Cet amendement me gêne beaucoup. Je rappelle que le Sénat s'est prononcé, dans le passé, contre le recours en récupération sur succession, notamment s'agissant de la prestation spécifique dépendance.
Aujourd'hui, nous revenons sur une disposition de cette nature. Nous n'y revenons pas totalement puisque cette mesure n'avait pas été supprimée du code de l'action sociale et des familles et était donc encore en vigueur.
C'est en raisonnant par analogie avec ce que nous avons pu décider antérieurement que certains d'entre nous considèrent qu'il serait cohérent et logique de ne pas inscrire dans le présent projet de loi le recours sur succession.
Cela étant, il existe des arguments, développés par M. le président de la commission des lois et par M. le rapporteur, qui plaident en faveur du maintien du recours sur succession.
Tout d'abord, il a été rappelé qu'il ne s'agissait que d'une faculté. Par conséquent, les présidents de conseil général ne sont pas tenus de la faire jouer.
En outre, M. le rapporteur vient de faire valoir qu'il existait un seuil de recouvrement. À ce propos, j'appelle l'attention du Gouvernement sur la nécessité de réévaluer ce seuil. En effet, lorsque nous avions décidé de supprimer le recours sur succession s'agissant de l'allocation personnalisée d'autonomie, il avait été annoncé que, logiquement, à terme, cette procédure serait appelée à disparaître. En conséquence, le Gouvernement n'a jamais réévalué le seuil, puisqu'il devait perdre sa raison d'être.
Il me semblerait donc utile et nécessaire qu'une réflexion soit engagée sur la récupération sur succession, en concertation avec les représentants de l'Assemblée des départements de France, de manière que nous puissions arrêter une position sur les limites dans lesquelles elle pourrait être opérée.
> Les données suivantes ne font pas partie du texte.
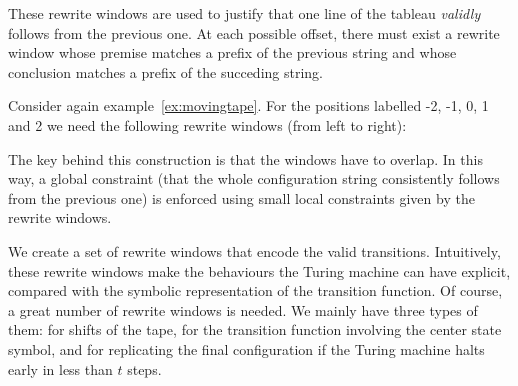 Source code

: These rewrite windows are used to justify that one line of the tableau \emph{validly} follows from the previous one. At each possible offset, there must exist a rewrite window whose premise matches a prefix of the previous string and whose conclusion matches a prefix of the succeding string.

\begin{example}\label{ex:rewwindows}
  Consider again example~\ref{ex:movingtape}. For the positions labelled -2, -1, 0, 1 and 2 we need the following rewrite windows (from left to right):
  \begin{center}
  \end{center}
\end{example}

The key behind this construction is that the windows have to overlap. In this way, a global constraint (that the whole configuration string consistently follows from the previous one) is enforced using small local constraints given by the rewrite windows.

We create a set of rewrite windows that encode the valid transitions. 
Intuitively, these rewrite windows make the behaviours the Turing machine can have explicit, compared with the symbolic representation of the transition function.
Of course, a great number of rewrite windows is needed. We mainly have three types of them: for shifts of the tape, for the transition function involving the center state symbol, and for replicating the final configuration if the Turing machine halts early in less than $t$ steps.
Sinon, nous risquons de voir apparaître des situations variant sensiblement d'un département à l'autre, selon la force de la fibre sociale de la majorité du conseil général. Certains présidents de conseil général - nous en connaissons et ils ne s'en cachent pas - suivent une logique plus économique que sociale et feront systématiquement jouer le recours sur succession. D'autres, en revanche, n'y recourront jamais. Nos concitoyens auront alors du mal à comprendre que, dans tel département, rien ne soit réclamé, alors que dans tel autre la récupération sur succession se pratique.
C'était d'ailleurs l'une des raisons qui avaient motivé l'opposition de la majorité du Sénat à la récupération sur succession au titre de la PSD. M. Fischer a eu raison d'indiquer que le bilan qui avait été établi démontrait que peu de départements appliquaient systématiquement la mesure et que les montants récupérés étaient très modestes.
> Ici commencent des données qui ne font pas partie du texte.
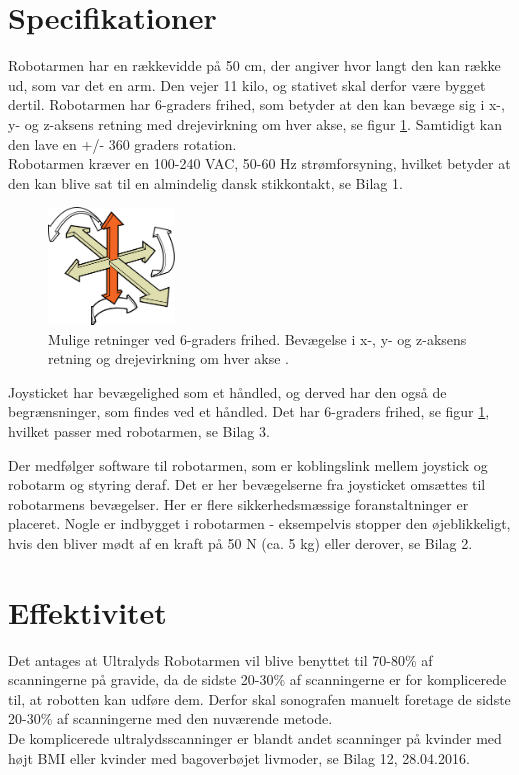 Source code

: \section{Specifikationer}
Robotarmen har en rækkevidde på 50 cm, der angiver hvor langt den kan række ud, som var det en arm. Den vejer 11 kilo, og stativet skal derfor være bygget dertil. Robotarmen har 6-graders frihed, som betyder at den kan bevæge sig i x-, y- og z-aksens retning med drejevirkning om hver akse, se figur \ref{seksgradersfrihed}. Samtidigt kan den lave en +/- 360 graders rotation. \\
Robotarmen kræver en 100-240 VAC, 50-60 Hz strømforsyning, hvilket betyder at den kan blive sat til en almindelig dansk stikkontakt, se Bilag 1.
  
\begin{figure}[H]\centering
	\includegraphics[width = 0.3\textwidth]{Figurer/sixDegressOfFreedom.jpg}
	\caption{Mulige retninger ved 6-graders frihed. Bevægelse i x-, y- og z-aksens retning og drejevirkning om hver akse \cite{6gradersfrihed}. }
	\label{seksgradersfrihed}
\end{figure}

Joysticket har bevægelighed som et håndled, og derved har den også de begrænsninger, som findes ved et håndled. Det har 6-graders frihed, se figur \ref{seksgradersfrihed}, hvilket passer med robotarmen, se Bilag 3. 

Der medfølger software til robotarmen, som er koblingslink mellem joystick og robotarm og styring deraf. Det er her bevægelserne fra joysticket omsættes til robotarmens bevægelser. Her er flere sikkerhedsmæssige foranstaltninger er placeret. Nogle er indbygget i robotarmen - eksempelvis stopper den øjeblikkeligt, hvis den bliver mødt af en kraft på 50 N (ca. 5 kg) eller derover, se Bilag 2.    

\section{Effektivitet}
Det antages at Ultralyds Robotarmen vil blive benyttet til 70-80\% af scanningerne på gravide, da de sidste 20-30\% af scanningerne er for komplicerede til, at robotten kan udføre dem. Derfor skal sonografen manuelt foretage de sidste 20-30\% af scanningerne med den nuværende metode. \\ 
De komplicerede ultralydsscanninger er blandt andet scanninger på kvinder med højt BMI eller kvinder med bagoverbøjet livmoder, se Bilag 12, 28.04.2016.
Il ne faudrait pas que, en restaurant le recours sur succession s'agissant de la protection juridique des majeurs, nous obtenions l'effet contraire à celui qui est recherché. Mme Desmarescaux a évoqué la situation de familles disposant d'un patrimoine relativement modeste. Il s'agit souvent de couples de salariés qui se sont saignés toute leur vie pour devenir propriétaires de leur maison, dont la valeur a beaucoup augmenté en raison de la hausse très forte du coût du foncier : avec les seuils en vigueur, leurs héritiers tomberont infailliblement sous le coup de la récupération sur succession.